Table 1.
Summary of studies utilising Mas receptor agonism in experimental stroke. Abbreviations: AVE0991: Mas antagonist; BBB: blood brain barrier, BP: blood pressure, CBF: cerebral blood flow, COX-2: cyclooxygenase-2; DIZE: diminazene aceturate; eNOS: endothelial nitric oxide synthase ET-1: endothelin-1 injection, HPβCP-Ang-(1–7): Ang-(1–7) complexed with hydroxypropyl-β-cyclodextrins; ICV: intracerebroventricular, IL-1α/1β/6: interleukin-1α/1β/6; iNOS: inducible nitric oxide synthase; IP: intraperitoneal, IV: intravenous; MDA: malondialdehyde; NFκB: nuclear factor κ-light-chain-enhancer of activated B cells; NO: nitric oxide; NOX1: NADPH oxidase 1; SD: Sprague Dawley, SOD: superoxide dismutase; t/pMCAO: transient/permanent middle cerebral artery occlusion, TNF-α: tumor necrosis factor-α; VEGF: vascular endothelial growth factor.

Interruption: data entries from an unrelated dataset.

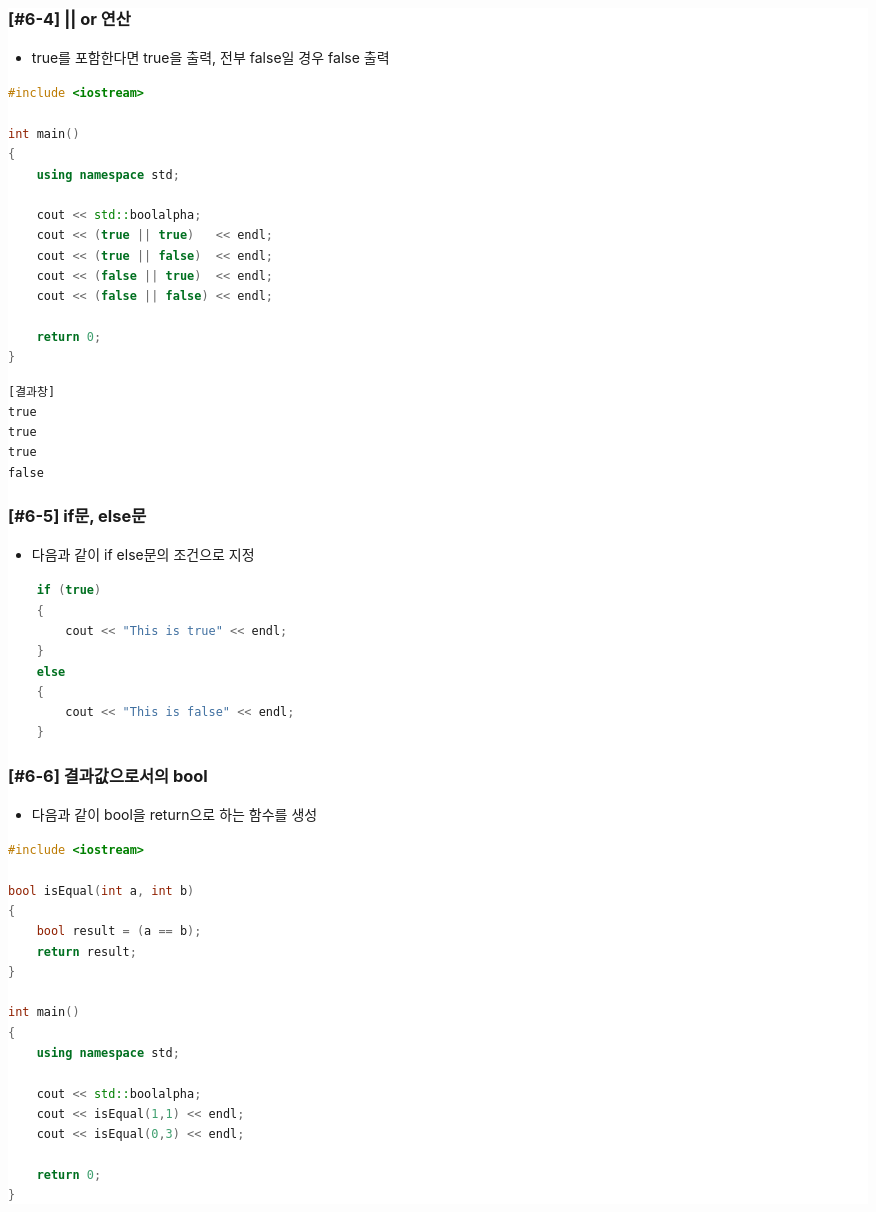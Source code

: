 
### [#6-4] || or 연산
* true를 포함한다면 true을 출력, 전부 false일 경우 false 출력  

```cpp 
#include <iostream>

int main()
{   
    using namespace std;

    cout << std::boolalpha;
    cout << (true || true)   << endl;
    cout << (true || false)  << endl;
    cout << (false || true)  << endl;
    cout << (false || false) << endl;

    return 0;
}
```
```
[결과창]
true
true
true
false
```


### [#6-5] if문, else문 
* 다음과 같이 if else문의 조건으로 지정

```cpp 
    if (true)
    {
        cout << "This is true" << endl;
    }
    else 
    {
        cout << "This is false" << endl;
    }
```



### [#6-6] 결과값으로서의 bool  
* 다음과 같이 bool을 return으로 하는 함수를 생성  

```cpp 
#include <iostream>

bool isEqual(int a, int b)
{
    bool result = (a == b);
    return result;
}

int main()
{   
    using namespace std;

    cout << std::boolalpha;
    cout << isEqual(1,1) << endl;
    cout << isEqual(0,3) << endl;

    return 0;
}
```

| Animal. | Drug delivery dose, route & timing | Stroke model | Outcome | Mechanistic insight (if any) | Reference |
|---|---|---|---|---|---|
| Male SD rats | Ang-(1–7) 1.1 nM/0.5 μL/h or DIZE 5 μg/ 5 μL/h (ACE2 activator) ICV minipump infusion 7 days prior & 3 days post | ET-1 | Ang-(1–7): No effect BP No effect CBF ↓ infarct volume at 3 days ↑ neurological score & fine motor function at 3 days DIZE: ↓ BP with 7 days of treatment ↓ infarct volume at 3 days ↑ neurological score at 3 days |
Positive stroke outcomes blocked by Mas inhibition. Ang-(1–7) attenuated stroke induced increase in iNOS expression |
244 |
| Male SD rats | Ang-(1–7) 1.11 nM/1 μL/h ICV minipump infusion 48 h prior & 24 h post | Filament pMCAO | No effect CBF ↓ infarct volume at 24 h ↑ neurological score at 24 h |
Reduced oxidative stress (reduced MDA & increased SOD levels) Reduced NFκB activation Reduced expression of pro-inflammatory cytokines (TNF-α and IL-1β) and COX-2 Effects blocked by Mas inhibition but not AT2R inhibition |
246 |
| Male SD rats | Ang-(1–7) 1.1 nM/0.5 μL/h ICV minipump infusion 7 days prior & post until sacrifice | ET-1 | ↓ infarct volume at 24 h | Reduced expression of iNOS Blunting inflammatory response - reduced expression pro-inflammatory cytokines IL-1α & IL-6, & chemokine receptors CXCL12 & CXCR4, reduced expression of CD11b (marker of macrophage/microglial activation) In vitro evidence of reduction of NO production in glia, prevented by Mas inhibition |
248 |
| Male SD rats | Ang-(1–7) 1.1 nM/0.25 μL/h ICV minipump infusion 4 weeks prior to | Filament pMCAO | No effect BP prior to stroke ↑ peripheral CBF ↓ infarct volume at 24 h ↑ neurological score at 24 h |
Increased eNOS activation, NO production, VEGF levels and angiogenesis Positive stroke outcomes and signalling effects abolished by Mas or eNOS inhibition |
247 |
| Male C57BL6/J mice, 8 week old | AVE0991 10 mg/kg or 20 mg/kg IP at reperfusion & 4 h post | Filament tMCAO 60 min | No effect CBF No effect neurological deficit, or locomotor and motor coordination at 24 h No effect infarct volume at 24 h |
Reduced glucose deprivation induced neuronal death in vitro | 252 |
| Male SD rats, 9–13 weeks | HPβCP-Ang-(1–7) 125 μg/kg orally at 90 min, 4 h, 24 h & 48 h post hydroxypropyl-β-cyclodextrins, | ET-1 | ↓ infarct volume at 3 days ↑ neurological function at 3 days No effect CBF No effect BP |
Not investigated | 250 |
| Male Wistar rats | Ang-(1–7) 1.1 nmol/μL/h ICV minipump infusion post-reperfusion | Filament tMCAO, 90 min | ↑ tissue salvage at 7 days No effect infarct volume at 7 days No effect neurological score at 7 days No effect BP |
Upregulation of NOX1 Prevention of ‘steal phenomenon’ in contralateral hemisphere perfusion No effect on BBB permeability, microglia activation or inflammatory markers |
249 |